Эта задержка стоила царевичу жизни. Уйти от преследования ему не удалось.
* * *
Возвращение в Калах оказалось для нового правителя поистине триумфальным.
В столице зверств было немного. С верными новому правителю войсками расплатились по–царски, после чего «царский полк» и часть конницы отправились в поход против Шибанибы, жители которой легкомысленно отказались признавать нового владыку. Когда опомнились, было поздно. Наслышавшись о милосердии победителей, горожане сами открыли ворота, и солдатня хлынула в узкие улицы древнего города.

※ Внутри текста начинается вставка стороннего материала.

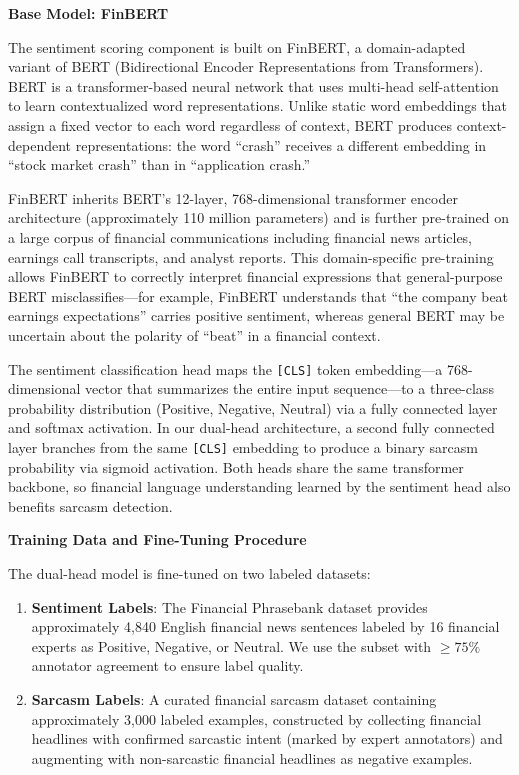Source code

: \documentclass[12pt,a4paper]{article}
\begin{document}
\textbf{Base Model: FinBERT}

The sentiment scoring component is built on FinBERT, a domain-adapted variant of BERT (Bidirectional Encoder Representations from Transformers). BERT is a transformer-based neural network that uses multi-head self-attention to learn contextualized word representations. Unlike static word embeddings that assign a fixed vector to each word regardless of context, BERT produces context-dependent representations: the word ``crash'' receives a different embedding in ``stock market crash'' than in ``application crash.''

FinBERT inherits BERT's 12-layer, 768-dimensional transformer encoder architecture (approximately 110 million parameters) and is further pre-trained on a large corpus of financial communications including financial news articles, earnings call transcripts, and analyst reports. This domain-specific pre-training allows FinBERT to correctly interpret financial expressions that general-purpose BERT misclassifies---for example, FinBERT understands that ``the company beat earnings expectations'' carries positive sentiment, whereas general BERT may be uncertain about the polarity of ``beat'' in a financial context.

The sentiment classification head maps the \texttt{[CLS]} token embedding---a 768-dimensional vector that summarizes the entire input sequence---to a three-class probability distribution (Positive, Negative, Neutral) via a fully connected layer and softmax activation. In our dual-head architecture, a second fully connected layer branches from the same \texttt{[CLS]} embedding to produce a binary sarcasm probability via sigmoid activation. Both heads share the same transformer backbone, so financial language understanding learned by the sentiment head also benefits sarcasm detection.

\textbf{Training Data and Fine-Tuning Procedure}

The dual-head model is fine-tuned on two labeled datasets:
\begin{enumerate}
    \item \textbf{Sentiment Labels}: The Financial Phrasebank dataset provides approximately 4,840 English financial news sentences labeled by 16 financial experts as Positive, Negative, or Neutral. We use the subset with $\geq 75\%$ annotator agreement to ensure label quality.
    \item \textbf{Sarcasm Labels}: A curated financial sarcasm dataset containing approximately 3,000 labeled examples, constructed by collecting financial headlines with confirmed sarcastic intent (marked by expert annotators) and augmenting with non-sarcastic financial headlines as negative examples.
\end{enumerate}
\end{document}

Некоторое время командирам удавалось уговаривать своих солдат сжалиться. Воины, однако, были движимы не только обычной жаждой грабежа – царские гвардейцы издавна ненавидели жителей Шибанибы и рвались перебить их всех. Сыграли свою роль и зажиточные дома, чистые метенные улицы и блиставшие разноцветной глазурью храмы.

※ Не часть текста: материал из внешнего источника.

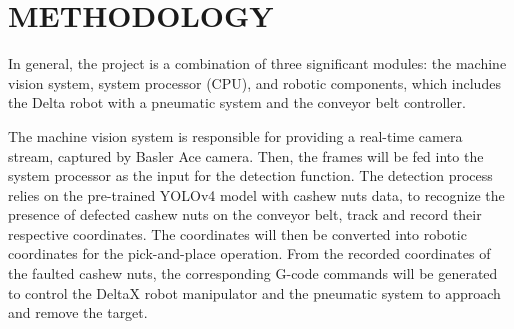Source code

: \documentclass[10pt, letterpaper]{article}
\begin{document}
\section{METHODOLOGY}
    In general, the project is a combination of three significant modules: the machine vision system, system processor (CPU), and robotic components, which includes the Delta robot with a pneumatic system and the conveyor belt controller.\par
    The machine vision system is responsible for providing a real-time camera stream, captured by Basler Ace camera. Then, the frames will be fed into the system processor as the input for the detection function. The detection process relies on the pre-trained YOLOv4 model with cashew nuts data, to recognize the presence of defected cashew nuts on the conveyor belt, track and record their respective coordinates. The coordinates will then be converted into robotic coordinates for the pick-and-place operation. From the recorded coordinates of the faulted cashew nuts, the corresponding G-code commands will be generated to control the DeltaX robot manipulator and the pneumatic system to approach and remove the target.\par
\end{document}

Тридцать тысяч вооруженных солдат, вломившихся в город, подожгли Шибанибу. За ними последовали обозные рабы и маркитанты, еще более многочисленные, еще более распущенные. Ни положение, ни возраст не могли оградить от насилия, спасти от смерти. Седых старцев, пожилых женщин волокли на потеху солдатне. Взрослых девушек и красивых юношей рвали на части, и над телами их возникали драки, кончавшиеся поножовщиной и убийствами. Солдаты тащили деньги, грабили храмы, другие, более сильные, нападали на них и отнимали добычу. Некоторые не довольствовались богатствами, бывшими у всех на виду – в поисках спрятанных вкладов они рыли землю, избивали и пытали людей. В руках у всех пылали факелы и, кончив грабеж, солдаты кидали их, потехи ради, в пустые дома и храмы. Ничего не было запретного для армии, в которой вчерашние мятежники из Ниневии, Арбел, других городов, примкнувшие к Шамши, перемешались с сохранившими верность гвардейцами и союзными эмуку
Грабеж продолжался две дня…
Об оставшихся в живых жителях Шибанибы, Шамши–Адад выразился в том смысле, что обращать полноправных граждан Ассирии в рабов нельзя, а свидетели ему не нужны. Так погиб город, видевший Саргона и знаменитого Тукульти–Нинурту I. Было ему от основания тысяча двести лет.
Участь Шибанибы оказалась хорошим уроком для Ниневии. Стоять зиму у ворот собственного города было немыслимо даже для недалекого умом Шамши. Он в присутствии верховных жрецов дал клятву, что ограничится данью, и казни будут преданы исключительно непосредственные зачинщики мятежа.
Он сдержал свое слово, правда, приказал обтянуть содранной с врагов кожей главные ворота Ниневии.
Часть V
Парадный дворцовый зал. Полутьма, разбавляемая светом редких, скупо горящих факелов. Огромный размытый отблеск с точностью маятника неспешно пробегает по залу, выхватывая из сумеречной мглы два ряда колонн, выстроенных по обе стороны широкого прохода.
Вдали, на возвышении, царский трон, по бокам его два громадных каменных, крылатых быка–шеду. На троне человек с искусно завитой бородой. На голове у него царский венец, надетый на головную, стянутую на затылке узлом, повязку, в правой руке пастырский посох, в левой – царский жезл.
Позади, возле громадного, в рост человека, бронзового гонга, высится чернокожий раб.
Царь поднял руку, и великан, взмахнув шестом, ударил в гонг. Низкий мелодичный звон поплыл по сумеречному тронному залу.
На противоположной стене обозначилась узкая светлая щель. Створки парадных дверей гармонично раздвинулись, с радостью впустили в зал дневной свет. Оттуда к возвышению двинулась процессия. Чем шире раздвигались створки и чем ближе подходили придворные, тем отчетливее вырисовывались отрубленные головы у них в руках. Их несли за волосы, за бороды.